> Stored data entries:
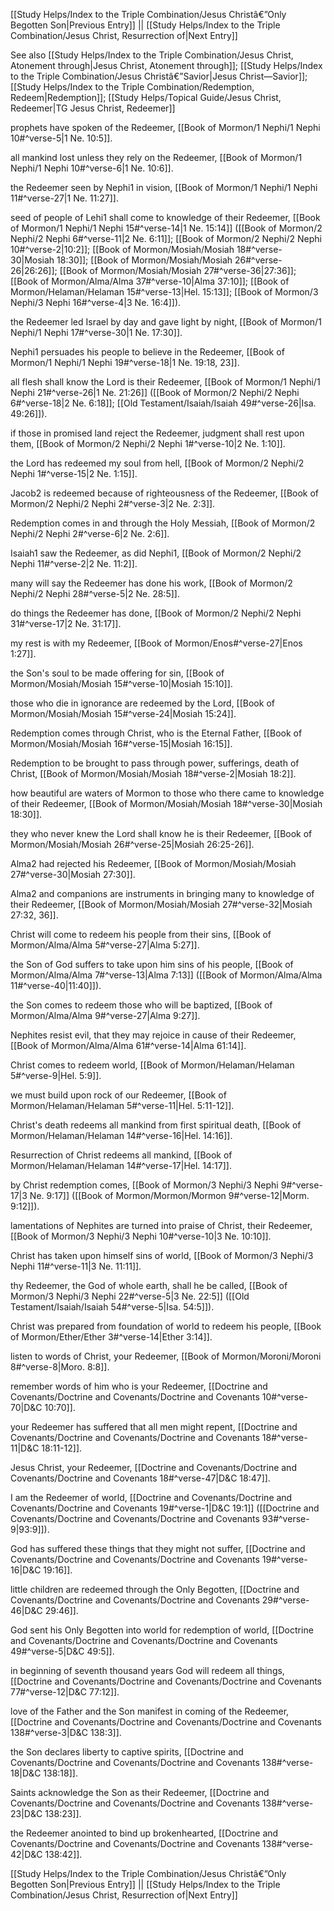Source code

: [[Study Helps/Index to the Triple Combination/Jesus Christâ€”Only Begotten Son|Previous Entry]]  ||  [[Study Helps/Index to the Triple Combination/Jesus Christ, Resurrection of|Next Entry]]

 See also [[Study Helps/Index to the Triple Combination/Jesus Christ, Atonement through|Jesus Christ, Atonement through]]; [[Study Helps/Index to the Triple Combination/Jesus Christâ€”Savior|Jesus Christ—Savior]]; [[Study Helps/Index to the Triple Combination/Redemption, Redeem|Redemption]]; [[Study Helps/Topical Guide/Jesus Christ, Redeemer|TG Jesus Christ, Redeemer]]

 prophets have spoken of the Redeemer, [[Book of Mormon/1 Nephi/1 Nephi 10#^verse-5|1 Ne. 10:5]].

 all mankind lost unless they rely on the Redeemer, [[Book of Mormon/1 Nephi/1 Nephi 10#^verse-6|1 Ne. 10:6]].

 the Redeemer seen by Nephi1 in vision, [[Book of Mormon/1 Nephi/1 Nephi 11#^verse-27|1 Ne. 11:27]].

 seed of people of Lehi1 shall come to knowledge of their Redeemer, [[Book of Mormon/1 Nephi/1 Nephi 15#^verse-14|1 Ne. 15:14]] ([[Book of Mormon/2 Nephi/2 Nephi 6#^verse-11|2 Ne. 6:11]]; [[Book of Mormon/2 Nephi/2 Nephi 10#^verse-2|10:2]]; [[Book of Mormon/Mosiah/Mosiah 18#^verse-30|Mosiah 18:30]]; [[Book of Mormon/Mosiah/Mosiah 26#^verse-26|26:26]]; [[Book of Mormon/Mosiah/Mosiah 27#^verse-36|27:36]]; [[Book of Mormon/Alma/Alma 37#^verse-10|Alma 37:10]]; [[Book of Mormon/Helaman/Helaman 15#^verse-13|Hel. 15:13]]; [[Book of Mormon/3 Nephi/3 Nephi 16#^verse-4|3 Ne. 16:4]]).

 the Redeemer led Israel by day and gave light by night, [[Book of Mormon/1 Nephi/1 Nephi 17#^verse-30|1 Ne. 17:30]].

 Nephi1 persuades his people to believe in the Redeemer, [[Book of Mormon/1 Nephi/1 Nephi 19#^verse-18|1 Ne. 19:18, 23]].

 all flesh shall know the Lord is their Redeemer, [[Book of Mormon/1 Nephi/1 Nephi 21#^verse-26|1 Ne. 21:26]] ([[Book of Mormon/2 Nephi/2 Nephi 6#^verse-18|2 Ne. 6:18]]; [[Old Testament/Isaiah/Isaiah 49#^verse-26|Isa. 49:26]]).

 if those in promised land reject the Redeemer, judgment shall rest upon them, [[Book of Mormon/2 Nephi/2 Nephi 1#^verse-10|2 Ne. 1:10]].

 the Lord has redeemed my soul from hell, [[Book of Mormon/2 Nephi/2 Nephi 1#^verse-15|2 Ne. 1:15]].

 Jacob2 is redeemed because of righteousness of the Redeemer, [[Book of Mormon/2 Nephi/2 Nephi 2#^verse-3|2 Ne. 2:3]].

 Redemption comes in and through the Holy Messiah, [[Book of Mormon/2 Nephi/2 Nephi 2#^verse-6|2 Ne. 2:6]].

 Isaiah1 saw the Redeemer, as did Nephi1, [[Book of Mormon/2 Nephi/2 Nephi 11#^verse-2|2 Ne. 11:2]].

 many will say the Redeemer has done his work, [[Book of Mormon/2 Nephi/2 Nephi 28#^verse-5|2 Ne. 28:5]].

 do things the Redeemer has done, [[Book of Mormon/2 Nephi/2 Nephi 31#^verse-17|2 Ne. 31:17]].

 my rest is with my Redeemer, [[Book of Mormon/Enos#^verse-27|Enos 1:27]].

 the Son's soul to be made offering for sin, [[Book of Mormon/Mosiah/Mosiah 15#^verse-10|Mosiah 15:10]].

 those who die in ignorance are redeemed by the Lord, [[Book of Mormon/Mosiah/Mosiah 15#^verse-24|Mosiah 15:24]].

 Redemption comes through Christ, who is the Eternal Father, [[Book of Mormon/Mosiah/Mosiah 16#^verse-15|Mosiah 16:15]].

 Redemption to be brought to pass through power, sufferings, death of Christ, [[Book of Mormon/Mosiah/Mosiah 18#^verse-2|Mosiah 18:2]].

 how beautiful are waters of Mormon to those who there came to knowledge of their Redeemer, [[Book of Mormon/Mosiah/Mosiah 18#^verse-30|Mosiah 18:30]].

 they who never knew the Lord shall know he is their Redeemer, [[Book of Mormon/Mosiah/Mosiah 26#^verse-25|Mosiah 26:25-26]].

 Alma2 had rejected his Redeemer, [[Book of Mormon/Mosiah/Mosiah 27#^verse-30|Mosiah 27:30]].

 Alma2 and companions are instruments in bringing many to knowledge of their Redeemer, [[Book of Mormon/Mosiah/Mosiah 27#^verse-32|Mosiah 27:32, 36]].

 Christ will come to redeem his people from their sins, [[Book of Mormon/Alma/Alma 5#^verse-27|Alma 5:27]].

 the Son of God suffers to take upon him sins of his people, [[Book of Mormon/Alma/Alma 7#^verse-13|Alma 7:13]] ([[Book of Mormon/Alma/Alma 11#^verse-40|11:40]]).

 the Son comes to redeem those who will be baptized, [[Book of Mormon/Alma/Alma 9#^verse-27|Alma 9:27]].

 Nephites resist evil, that they may rejoice in cause of their Redeemer, [[Book of Mormon/Alma/Alma 61#^verse-14|Alma 61:14]].

 Christ comes to redeem world, [[Book of Mormon/Helaman/Helaman 5#^verse-9|Hel. 5:9]].

 we must build upon rock of our Redeemer, [[Book of Mormon/Helaman/Helaman 5#^verse-11|Hel. 5:11-12]].

 Christ's death redeems all mankind from first spiritual death, [[Book of Mormon/Helaman/Helaman 14#^verse-16|Hel. 14:16]].

 Resurrection of Christ redeems all mankind, [[Book of Mormon/Helaman/Helaman 14#^verse-17|Hel. 14:17]].

 by Christ redemption comes, [[Book of Mormon/3 Nephi/3 Nephi 9#^verse-17|3 Ne. 9:17]] ([[Book of Mormon/Mormon/Mormon 9#^verse-12|Morm. 9:12]]).

 lamentations of Nephites are turned into praise of Christ, their Redeemer, [[Book of Mormon/3 Nephi/3 Nephi 10#^verse-10|3 Ne. 10:10]].

 Christ has taken upon himself sins of world, [[Book of Mormon/3 Nephi/3 Nephi 11#^verse-11|3 Ne. 11:11]].

 thy Redeemer, the God of whole earth, shall he be called, [[Book of Mormon/3 Nephi/3 Nephi 22#^verse-5|3 Ne. 22:5]] ([[Old Testament/Isaiah/Isaiah 54#^verse-5|Isa. 54:5]]).

 Christ was prepared from foundation of world to redeem his people, [[Book of Mormon/Ether/Ether 3#^verse-14|Ether 3:14]].

 listen to words of Christ, your Redeemer, [[Book of Mormon/Moroni/Moroni 8#^verse-8|Moro. 8:8]].

 remember words of him who is your Redeemer, [[Doctrine and Covenants/Doctrine and Covenants/Doctrine and Covenants 10#^verse-70|D&C 10:70]].

 your Redeemer has suffered that all men might repent, [[Doctrine and Covenants/Doctrine and Covenants/Doctrine and Covenants 18#^verse-11|D&C 18:11-12]].

 Jesus Christ, your Redeemer, [[Doctrine and Covenants/Doctrine and Covenants/Doctrine and Covenants 18#^verse-47|D&C 18:47]].

 I am the Redeemer of world, [[Doctrine and Covenants/Doctrine and Covenants/Doctrine and Covenants 19#^verse-1|D&C 19:1]] ([[Doctrine and Covenants/Doctrine and Covenants/Doctrine and Covenants 93#^verse-9|93:9]]).

 God has suffered these things that they might not suffer, [[Doctrine and Covenants/Doctrine and Covenants/Doctrine and Covenants 19#^verse-16|D&C 19:16]].

 little children are redeemed through the Only Begotten, [[Doctrine and Covenants/Doctrine and Covenants/Doctrine and Covenants 29#^verse-46|D&C 29:46]].

 God sent his Only Begotten into world for redemption of world, [[Doctrine and Covenants/Doctrine and Covenants/Doctrine and Covenants 49#^verse-5|D&C 49:5]].

 in beginning of seventh thousand years God will redeem all things, [[Doctrine and Covenants/Doctrine and Covenants/Doctrine and Covenants 77#^verse-12|D&C 77:12]].

 love of the Father and the Son manifest in coming of the Redeemer, [[Doctrine and Covenants/Doctrine and Covenants/Doctrine and Covenants 138#^verse-3|D&C 138:3]].

 the Son declares liberty to captive spirits, [[Doctrine and Covenants/Doctrine and Covenants/Doctrine and Covenants 138#^verse-18|D&C 138:18]].

 Saints acknowledge the Son as their Redeemer, [[Doctrine and Covenants/Doctrine and Covenants/Doctrine and Covenants 138#^verse-23|D&C 138:23]].

 the Redeemer anointed to bind up brokenhearted, [[Doctrine and Covenants/Doctrine and Covenants/Doctrine and Covenants 138#^verse-42|D&C 138:42]].

[[Study Helps/Index to the Triple Combination/Jesus Christâ€”Only Begotten Son|Previous Entry]]  ||  [[Study Helps/Index to the Triple Combination/Jesus Christ, Resurrection of|Next Entry]]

> The problem:
Of all the lines in the entries, count those with the string "Study", and report only that number.

> Reply to the exercise:
3